## Brief
Repeat each entry below exactly.

## Entries supplied
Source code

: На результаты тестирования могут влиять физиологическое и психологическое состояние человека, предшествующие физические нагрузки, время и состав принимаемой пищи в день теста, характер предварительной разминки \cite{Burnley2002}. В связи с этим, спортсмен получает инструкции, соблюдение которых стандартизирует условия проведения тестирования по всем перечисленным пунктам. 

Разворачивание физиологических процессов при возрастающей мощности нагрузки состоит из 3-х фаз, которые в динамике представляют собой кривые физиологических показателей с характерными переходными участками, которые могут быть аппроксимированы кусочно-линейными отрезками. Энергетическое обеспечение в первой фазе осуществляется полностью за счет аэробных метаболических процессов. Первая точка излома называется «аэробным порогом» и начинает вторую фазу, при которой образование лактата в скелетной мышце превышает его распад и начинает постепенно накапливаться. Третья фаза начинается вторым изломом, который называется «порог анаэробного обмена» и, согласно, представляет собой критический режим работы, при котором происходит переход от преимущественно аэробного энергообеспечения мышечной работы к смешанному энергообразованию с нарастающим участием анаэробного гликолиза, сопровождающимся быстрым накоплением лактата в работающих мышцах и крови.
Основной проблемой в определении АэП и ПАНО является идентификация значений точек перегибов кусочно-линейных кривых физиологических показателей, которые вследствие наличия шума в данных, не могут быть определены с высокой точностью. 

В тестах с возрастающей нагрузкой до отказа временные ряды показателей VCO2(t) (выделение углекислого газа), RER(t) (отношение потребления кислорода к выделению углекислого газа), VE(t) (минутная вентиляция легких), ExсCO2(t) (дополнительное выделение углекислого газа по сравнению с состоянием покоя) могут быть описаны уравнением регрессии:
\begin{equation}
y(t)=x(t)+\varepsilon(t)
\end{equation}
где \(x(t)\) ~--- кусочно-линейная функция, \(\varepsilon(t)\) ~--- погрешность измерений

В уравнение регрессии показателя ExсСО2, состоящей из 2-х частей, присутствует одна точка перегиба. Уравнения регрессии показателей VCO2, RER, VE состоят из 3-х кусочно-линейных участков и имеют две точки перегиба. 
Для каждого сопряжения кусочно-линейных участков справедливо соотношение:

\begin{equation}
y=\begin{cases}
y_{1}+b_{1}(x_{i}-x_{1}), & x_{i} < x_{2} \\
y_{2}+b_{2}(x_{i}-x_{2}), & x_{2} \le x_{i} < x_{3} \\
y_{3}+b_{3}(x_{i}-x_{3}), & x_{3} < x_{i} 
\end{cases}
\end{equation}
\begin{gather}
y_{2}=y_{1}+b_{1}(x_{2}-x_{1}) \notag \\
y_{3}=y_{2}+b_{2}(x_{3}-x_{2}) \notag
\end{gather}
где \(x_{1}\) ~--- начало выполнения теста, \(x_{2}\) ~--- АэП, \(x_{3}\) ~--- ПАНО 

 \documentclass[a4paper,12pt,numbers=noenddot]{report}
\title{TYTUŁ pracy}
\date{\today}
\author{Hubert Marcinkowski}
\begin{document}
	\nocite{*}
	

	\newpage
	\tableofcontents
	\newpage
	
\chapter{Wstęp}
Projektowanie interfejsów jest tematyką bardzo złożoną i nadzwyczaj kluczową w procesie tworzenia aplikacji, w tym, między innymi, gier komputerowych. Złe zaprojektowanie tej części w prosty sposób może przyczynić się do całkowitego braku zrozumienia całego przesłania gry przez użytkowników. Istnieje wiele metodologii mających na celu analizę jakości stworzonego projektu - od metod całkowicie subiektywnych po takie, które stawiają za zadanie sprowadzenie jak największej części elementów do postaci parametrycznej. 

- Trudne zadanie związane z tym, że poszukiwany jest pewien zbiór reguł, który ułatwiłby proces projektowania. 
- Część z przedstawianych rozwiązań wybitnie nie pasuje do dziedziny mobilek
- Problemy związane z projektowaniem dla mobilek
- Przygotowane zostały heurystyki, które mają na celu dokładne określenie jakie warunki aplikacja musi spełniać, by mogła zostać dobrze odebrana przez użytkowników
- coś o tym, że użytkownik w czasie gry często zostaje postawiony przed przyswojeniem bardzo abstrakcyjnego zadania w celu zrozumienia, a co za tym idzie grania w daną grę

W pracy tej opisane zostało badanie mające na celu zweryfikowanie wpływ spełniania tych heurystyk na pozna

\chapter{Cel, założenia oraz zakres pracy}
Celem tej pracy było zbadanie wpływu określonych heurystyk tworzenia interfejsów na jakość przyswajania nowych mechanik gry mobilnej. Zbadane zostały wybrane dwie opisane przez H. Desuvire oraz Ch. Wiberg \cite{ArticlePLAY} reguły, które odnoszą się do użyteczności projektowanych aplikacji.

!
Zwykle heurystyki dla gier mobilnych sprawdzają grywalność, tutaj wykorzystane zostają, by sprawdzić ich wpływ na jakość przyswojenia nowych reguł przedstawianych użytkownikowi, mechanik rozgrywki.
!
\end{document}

## Response box
Source code

: На результаты тестирования могут влиять физиологическое и психологическое состояние человека, предшествующие физические нагрузки, время и состав принимаемой пищи в день теста, характер предварительной разминки \cite{Burnley2002}. В связи с этим, спортсмен получает инструкции, соблюдение которых стандартизирует условия проведения тестирования по всем перечисленным пунктам. 

Разворачивание физиологических процессов при возрастающей мощности нагрузки состоит из 3-х фаз, которые в динамике представляют собой кривые физиологических показателей с характерными переходными участками, которые могут быть аппроксимированы кусочно-линейными отрезками. Энергетическое обеспечение в первой фазе осуществляется полностью за счет аэробных метаболических процессов. Первая точка излома называется «аэробным порогом» и начинает вторую фазу, при которой образование лактата в скелетной мышце превышает его распад и начинает постепенно накапливаться. Третья фаза начинается вторым изломом, который называется «порог анаэробного обмена» и, согласно, представляет собой критический режим работы, при котором происходит переход от преимущественно аэробного энергообеспечения мышечной работы к смешанному энергообразованию с нарастающим участием анаэробного гликолиза, сопровождающимся быстрым накоплением лактата в работающих мышцах и крови.
Основной проблемой в определении АэП и ПАНО является идентификация значений точек перегибов кусочно-линейных кривых физиологических показателей, которые вследствие наличия шума в данных, не могут быть определены с высокой точностью. 

В тестах с возрастающей нагрузкой до отказа временные ряды показателей VCO2(t) (выделение углекислого газа), RER(t) (отношение потребления кислорода к выделению углекислого газа), VE(t) (минутная вентиляция легких), ExсCO2(t) (дополнительное выделение углекислого газа по сравнению с состоянием покоя) могут быть описаны уравнением регрессии:
\begin{equation}
y(t)=x(t)+\varepsilon(t)
\end{equation}
где \(x(t)\) ~--- кусочно-линейная функция, \(\varepsilon(t)\) ~--- погрешность измерений

В уравнение регрессии показателя ExсСО2, состоящей из 2-х частей, присутствует одна точка перегиба. Уравнения регрессии показателей VCO2, RER, VE состоят из 3-х кусочно-линейных участков и имеют две точки перегиба. 
Для каждого сопряжения кусочно-линейных участков справедливо соотношение:

\begin{equation}
y=\begin{cases}
y_{1}+b_{1}(x_{i}-x_{1}), & x_{i} < x_{2} \\
y_{2}+b_{2}(x_{i}-x_{2}), & x_{2} \le x_{i} < x_{3} \\
y_{3}+b_{3}(x_{i}-x_{3}), & x_{3} < x_{i} 
\end{cases}
\end{equation}
\begin{gather}
y_{2}=y_{1}+b_{1}(x_{2}-x_{1}) \notag \\
y_{3}=y_{2}+b_{2}(x_{3}-x_{2}) \notag
\end{gather}
где \(x_{1}\) ~--- начало выполнения теста, \(x_{2}\) ~--- АэП, \(x_{3}\) ~--- ПАНО 

 \documentclass[a4paper,12pt,numbers=noenddot]{report}
\title{TYTUŁ pracy}
\date{\today}
\author{Hubert Marcinkowski}
\begin{document}
	\nocite{*}
	

	\newpage
	\tableofcontents
	\newpage
	
\chapter{Wstęp}
Projektowanie interfejsów jest tematyką bardzo złożoną i nadzwyczaj kluczową w procesie tworzenia aplikacji, w tym, między innymi, gier komputerowych. Złe zaprojektowanie tej części w prosty sposób może przyczynić się do całkowitego braku zrozumienia całego przesłania gry przez użytkowników. Istnieje wiele metodologii mających na celu analizę jakości stworzonego projektu - od metod całkowicie subiektywnych po takie, które stawiają za zadanie sprowadzenie jak największej części elementów do postaci parametrycznej. 

- Trudne zadanie związane z tym, że poszukiwany jest pewien zbiór reguł, który ułatwiłby proces projektowania. 
- Część z przedstawianych rozwiązań wybitnie nie pasuje do dziedziny mobilek
- Problemy związane z projektowaniem dla mobilek
- Przygotowane zostały heurystyki, które mają na celu dokładne określenie jakie warunki aplikacja musi spełniać, by mogła zostać dobrze odebrana przez użytkowników
- coś o tym, że użytkownik w czasie gry często zostaje postawiony przed przyswojeniem bardzo abstrakcyjnego zadania w celu zrozumienia, a co za tym idzie grania w daną grę

W pracy tej opisane zostało badanie mające na celu zweryfikowanie wpływ spełniania tych heurystyk na pozna

\chapter{Cel, założenia oraz zakres pracy}
Celem tej pracy było zbadanie wpływu określonych heurystyk tworzenia interfejsów na jakość przyswajania nowych mechanik gry mobilnej. Zbadane zostały wybrane dwie opisane przez H. Desuvire oraz Ch. Wiberg \cite{ArticlePLAY} reguły, które odnoszą się do użyteczności projektowanych aplikacji.

!
Zwykle heurystyki dla gier mobilnych sprawdzają grywalność, tutaj wykorzystane zostają, by sprawdzić ich wpływ na jakość przyswojenia nowych reguł przedstawianych użytkownikowi, mechanik rozgrywki.
!
\end{document}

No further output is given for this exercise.